GRASSROOTS/Hank Kalet

Preponderance of Evidence

It’s difficult to believe that there are still doubters. Alexander Cockburn, for instance, writing in The Nation over the summer, called global warming a “new dogma” and advocates for addressing climate change “naïve.” And this is coming from the left.

From the right, the critiques have been more pronounced. Steven Milloy, a self-described junk science expert and adjunct scholar at the Competitive Enterprise Institute, calls the concern over climate change “Gore-based hysteria.”

But with every passing day, the evidence supporting the theory that man is making the planet dangerously warmer grows stronger and more ironclad.

A recent study in the science journal Nature says that humans are responsible for increasing humidity. And increasing humidity may be leading to increased storm intensity and helping to further accelerate the warming of the atmosphere.

Then came the United Nations’ Intergovernmental Panel on Climate Change’s final “Synthesis Report,” which calls climate change “unequivocal” and says that human activity is largely responsible. The report says that growth in the emission of greenhouse gases must stop by 2015 and begin shrinking soon after or the world could face “mounting grim prospects,” according to the Washington Post.

“We need to define thresholds beyond which we won’t go. It really is a matter of life or death for some communities on Earth,” IPCC Chairman Rajendra K. Pachauri told the Post. “The choice for us is to see where it is we want to draw the line.”

That should be an easy choice, as both reports make clear.

“To avoid heating the globe by the minimum possible, an average of 3.6 degrees Fahrenheit,” according to a Post on the IPCC report, “the world’s spiraling growth in greenhouse gas emissions must end no later than 2015,” the report said, and must start to drop quickly after that peak. By 2050, carbon dioxide and other atmospheric polluting gases must be reduced by 50 to 85 percent, according to the estimates.

“That would require a drastic reworking of industrial processes, transportation, agricultural practices and even the buildings people live in, according to the report’s calculations.”

It’s not the most upbeat of projections, but the alternatives are much worse.

According to the Post’s account of the report, “if the world misses that target and does not stabilize carbon dioxide emissions until 2030, for example, the planet’s temperature will increase by as much as 6.3 degrees Fahrenheit above 2000 temperatures ... That level of warming would result in widespread extinctions of species, a slowing of the global currents, decreased food production, loss of 30 percent of global wetlands, flooding for millions of people and higher deaths from heat waves.”

The report in Nature offers similarly stark analysis.

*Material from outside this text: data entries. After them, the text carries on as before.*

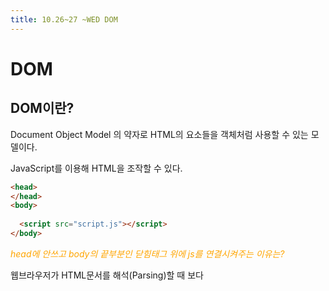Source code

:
 ```yaml
---
title: 10.26~27 ~WED DOM
---
```


# DOM

## DOM이란?

Document Object Model 의 약자로 HTML의 요소들을 객체처럼 사용할 수 있는 모델이다.

JavaScript를 이용해 HTML을 조작할 수 있다.

```html
<head>
</head>
<body>
  
  <script src="script.js"></script>
</body>
```

<span style="color:orange">*head에 안쓰고 body의 끝부분인 닫힘태그 위에 js를 연결시켜주는 이유는?*</span>

웹브라우저가 HTML문서를 해석(Parsing)할 때 <code><body></code>보다 <code><script></code>를 먼저 만나게 되면 JavaScript의 처리를 먼저하게 되어 화면에 페이지가 구축되는데 시간이 오래걸리게 된다. 그래서 HTML과 CSS를 먼저 Parsing한 후 JavaScript를 처리하게 만드는 것이 좋다.

## DOM 으로 HTML 조작해보기

***요소(Element)는 태그(Tag)안의 모든 내용**을 의미하고 태그는 안에 내용은 의미하지 않는다. **속성(Attribute)은 요소의 시작태그안에 사용되고 구체화된 명령어 체계**이다*

```HTML
<button type="submit">
  이 내용은 태그에는 속하지 않습니다. 대신 요소에는 속합니다.
</button>
// button은 태그이고, type은 속성이다. 위에 모든것은 button요소이다.
```

- Create

```js
document.createElement('span'); // span요소 생성
let mkDiv = document.createElement('div'); // 선언된 변수에 div요소 생성을 할당하는것도 가능하다.
```

- Append

```js
document.body.append(mkDiv); // body요소 안에 div요소를 생성한다.
```

- Read

```js
const oneDiv = document.querySelector('div'); // div요소 찾기 (첫번째로 나오는 div요소)
const allDiv = document.querySelectorAll('div');
// 모든 div요소를 찾고, 배열화되어 나타난다.  allDiv[index] 로 원하는 div요소를 찾을 수 있다.
const classFinder = document.querySelector('.name');
// 클래스로 name을 가진 요소를 찾는다.
const idFinder = document.querySelector('#name');
// id로 name을 가진 요소를 찾는다.
```



- Update

```js
oneDiv.textContent = '내용을 입력합니다'; // oneDiv의 요소에 '내용을 입력합니다'입력되고 화면에 출력된다
oneDiv.classList.add('name'); // oneDiv의 클래스에 name이 추가된다
oneDiv.setAttribute('attribute name', 'attribute value');
//oneDiv.setAttribute('class', 'name') 으로 class를 name으로 추가해줄수 있지만, Dom 에서 이미 정의된 속성은 setAttribute를 쓰지않는다.

```

<span style="color:orange">*innerHTML 도 textContent처럼 내용 입력은 가능하지만 하위 엘리먼트들에 영향을 줄수 있는 메소드이기 때문에 되도록 textContent를 사용하자*</span>

- Delete

```js
oneDiv.remove(); // append했던 div엘리먼트를 삭제할 수 있다.
document.querySelector('div').innerHTML = ''; // div엘리먼트 아래에 있는 모든 엘리멘트를 지운다.
document.querySelector('#name').innterHTML = '';
// id가 name인 엘리먼트 아래에 있는 모든 엘리멘트를 지운다. 요소의 내용을 ''로 만들어주는 것과 같다.
// 위에서 내용이 없다면 .textContent처럼 .innterHTML = '내용을 입력' 을 통해 내용을 입력하는것도 가능하다.

const box = document.querySelector('#box');
while(box.firstChild){
  box.remove(box.firstChild);
} // 반복문을 통해 id가 box인 자식엘리먼트를 모두 지울수 있다.

const box = document.querySelector('#box');
while(box.children.length > 1){
  box.removeChild(box.lastChild);
} // box의 자식 엘리먼트가 1개만 남을 때까지 자식 엘리먼트를 제거한다.

const names = document.querySelectorAll('.name')

names.forEach(function(name){
  name.remove();
}) // class가 name인 엘리먼트만 찾아 제거한다.

for(let name of names){
  name.remvove()
} // 위와 동일한 코드이다.(class가 name인 엘리먼트만 찾아 제거한다.)

```



## Sprint 유효성 검사

이벤트가 발생할 때 작동하는 함수를 핸들러라 부른다.

btn이 눌렸을 때 작동하게 만드는 3가지 방법

```js
btn.onclick = function() {
  console.log('작동할 동작을 작성')
}
```

```js
btn.addEventListener('click', function() {
  console.log('작동할 동작을 작성')
})
```

```js
function handler() {
  console.log('작동할 동작을 작성')
}
btn.onclick = handler;
```

### 이벤트객체

- onkeyup, onkeydown, onscroll, onclick

- onsubmit
- onchange
- onmouseover
- event.preventDefault



###***추가내용 TIP***

- DOM 내용정리

| 속성                          | 속성 이름                                                    |
| ----------------------------- | ------------------------------------------------------------ |
| 태그 이름                     | tagName                                                      |
| id                            | id                                                           |
| class 목록                    | classList                                                    |
| class 문자열                  | className                                                    |
| 속성 객체                     | attributes                                                   |
| 스타일 객체                   | style                                                        |
| 엘리먼트에 담긴 내용          | innerHTML, innerText, textContent                            |
| form 입력 값                  | value                                                        |
| 자식 엘리먼트                 | children                                                     |
| 부모 엘리먼트                 | parentElement                                                |
| 자식 노드                     | childNodes                                                   |
| data-* 속성에 담긴 값         | dataset                                                      |
| 이벤트                        | onclick, onmouseover, onkeyup 등                             |
| 좌표 정보(기준점에 따라 다름) | offsetTop, offsetLeft<br />scrollTop,scrollLeft<br />clientTop,clientLeft |
| 크기 정보(기준점에 따라 다름) | offsetWidth, offsetHeight<br />scrollWidth,scrollHeight<br />clientWidth,clientHeight |



- 엘리먼트의 속성 보다는 메소드를 사용하는 것이 좋다.(보안문제)

대표적인 예로 innerHTML은 엘리먼트속성이고,  textContent는 메소드이다.



- 이벤트 방식

```js
div.onclick = () => {} // 옛날방식
div.addEventListener('click', () => {}) // 최근방식
```

event는 줄여서 e로도 쓸수 있다.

Over the last three decades, the amount of moisture in the lower atmosphere increased by about 2.2%. Using computer models, the study found that “human activity is behind the rising levels of water vapour in the lower atmosphere over the past few decades,” which “could affect patterns of extreme storms.”

The study says that the increased moisture could “exacerbate problems with extreme precipitation and tropical cyclones.”

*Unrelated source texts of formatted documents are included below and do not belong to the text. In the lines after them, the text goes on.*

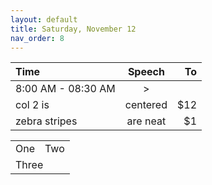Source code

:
 ```yaml
---
layout: default
title: Saturday, November 12
nav_order: 8
---
```


| Time        | Speech           | To  |
| :------------- |:-------------:| -----:|
| 8:00 AM - 08:30 AM  | > | |
| col 2 is      | centered      |   $12 |
| zebra stripes | are neat      |    $1 |

<table>
  <tr>
    <td>One</td>
    <td>Two</td>
  </tr>
  <tr>
    <td colspan="2">Three</td>
  </tr>
</table>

Translation: We could be facing more intense storms in the future.

The Union of Concerned Scientists says that the warmer temperatures and higher humidities are leading to rising sea levels and stronger storms and storm surges. The reason is that warm ocean temperatures, low vertical wind shear and high humidity work together to intensify storms, though scientists disagree on which factor plays the greatest role. Long-term trends indicate that “global warming is the overarching factor” in the increase in category 4 and 5 storms around the globe.

The UCS says the United States has to impose deep reductions in greenhouse gases — enough to cut emissions by 80% over the next 40-plus years.

This won’t be easy and must include new technologies, changes in how much and what we drive and an increase in the use of mass transit, urban planning that will concentrate growth and development in central areas to minimize suburban sprawl, placement of jobs and homes closer together and preservation of trees and other green spaces that help filter out pollution.

But it has to be done, regardless of what the naysayers say. We can’t wait any longer.